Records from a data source
——————————

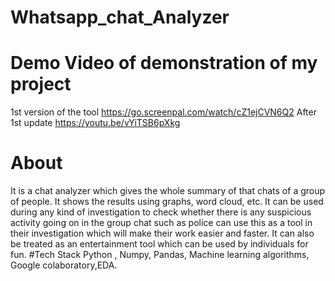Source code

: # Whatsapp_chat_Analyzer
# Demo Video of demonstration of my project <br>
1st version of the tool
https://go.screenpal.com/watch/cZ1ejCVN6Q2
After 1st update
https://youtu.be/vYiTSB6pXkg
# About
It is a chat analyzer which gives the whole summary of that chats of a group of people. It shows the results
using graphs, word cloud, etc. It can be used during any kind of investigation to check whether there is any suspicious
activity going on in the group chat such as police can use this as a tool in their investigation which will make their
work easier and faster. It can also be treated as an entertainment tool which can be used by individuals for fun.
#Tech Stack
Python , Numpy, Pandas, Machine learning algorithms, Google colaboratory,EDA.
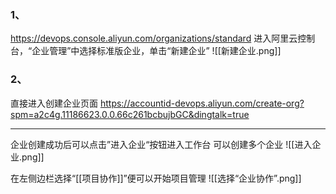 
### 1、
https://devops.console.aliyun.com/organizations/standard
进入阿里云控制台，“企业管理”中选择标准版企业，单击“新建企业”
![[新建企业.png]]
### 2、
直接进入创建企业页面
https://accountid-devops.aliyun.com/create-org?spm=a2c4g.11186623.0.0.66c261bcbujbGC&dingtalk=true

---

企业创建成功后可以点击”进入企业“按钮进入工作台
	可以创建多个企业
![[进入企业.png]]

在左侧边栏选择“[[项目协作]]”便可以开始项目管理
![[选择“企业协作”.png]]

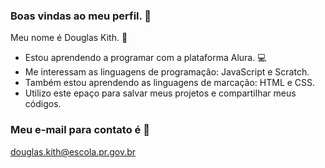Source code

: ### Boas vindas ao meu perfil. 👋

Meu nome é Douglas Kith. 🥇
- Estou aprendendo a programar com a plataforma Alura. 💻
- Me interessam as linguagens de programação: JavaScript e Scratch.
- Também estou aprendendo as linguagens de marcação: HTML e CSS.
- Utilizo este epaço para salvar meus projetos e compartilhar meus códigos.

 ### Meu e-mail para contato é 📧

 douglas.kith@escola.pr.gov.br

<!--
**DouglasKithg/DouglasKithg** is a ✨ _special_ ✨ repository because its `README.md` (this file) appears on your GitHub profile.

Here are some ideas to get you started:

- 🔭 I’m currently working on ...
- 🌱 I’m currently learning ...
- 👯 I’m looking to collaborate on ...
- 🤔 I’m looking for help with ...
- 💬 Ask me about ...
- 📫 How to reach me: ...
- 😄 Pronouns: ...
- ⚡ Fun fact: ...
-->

——————————

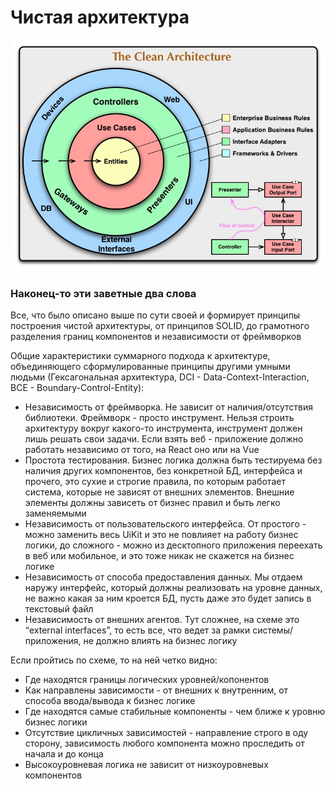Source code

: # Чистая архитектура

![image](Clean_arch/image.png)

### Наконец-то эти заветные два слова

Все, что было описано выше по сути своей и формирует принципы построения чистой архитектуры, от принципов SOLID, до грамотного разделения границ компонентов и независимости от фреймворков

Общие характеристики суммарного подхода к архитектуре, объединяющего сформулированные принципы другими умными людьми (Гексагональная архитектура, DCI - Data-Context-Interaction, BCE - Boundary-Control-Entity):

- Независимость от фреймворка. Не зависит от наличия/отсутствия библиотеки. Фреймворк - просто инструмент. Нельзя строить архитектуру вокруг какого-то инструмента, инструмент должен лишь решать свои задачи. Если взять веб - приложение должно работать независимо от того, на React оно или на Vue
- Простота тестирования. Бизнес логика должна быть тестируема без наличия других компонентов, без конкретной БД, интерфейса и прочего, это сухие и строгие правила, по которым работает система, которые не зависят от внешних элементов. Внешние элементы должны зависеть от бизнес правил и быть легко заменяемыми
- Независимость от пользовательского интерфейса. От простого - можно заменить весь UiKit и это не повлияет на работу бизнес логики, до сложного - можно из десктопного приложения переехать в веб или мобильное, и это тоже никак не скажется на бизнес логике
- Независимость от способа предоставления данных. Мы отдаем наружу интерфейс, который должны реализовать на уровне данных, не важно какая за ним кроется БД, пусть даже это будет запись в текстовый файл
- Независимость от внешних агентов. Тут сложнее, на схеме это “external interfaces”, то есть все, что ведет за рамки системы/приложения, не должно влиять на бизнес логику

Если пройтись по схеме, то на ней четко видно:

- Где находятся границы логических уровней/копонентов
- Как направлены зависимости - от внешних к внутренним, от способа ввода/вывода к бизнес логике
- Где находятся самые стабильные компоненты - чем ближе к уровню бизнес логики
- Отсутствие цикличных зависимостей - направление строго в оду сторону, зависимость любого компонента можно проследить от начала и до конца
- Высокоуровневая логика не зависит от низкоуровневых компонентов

——————————

:: Your goal ::
From the entries above, write out only the lines starting at the line that holds "- Me interessam" and ending at the line that holds "Here are some", keeping both and matching them exactly.

:: Answer space ::
- Me interessam as linguagens de programação: JavaScript e Scratch.
- Também estou aprendendo as linguagens de marcação: HTML e CSS.
- Utilizo este epaço para salvar meus projetos e compartilhar meus códigos.

 ### Meu e-mail para contato é 📧

 douglas.kith@escola.pr.gov.br

<!--
**DouglasKithg/DouglasKithg** is a ✨ _special_ ✨ repository because its `README.md` (this file) appears on your GitHub profile.

Here are some ideas to get you started:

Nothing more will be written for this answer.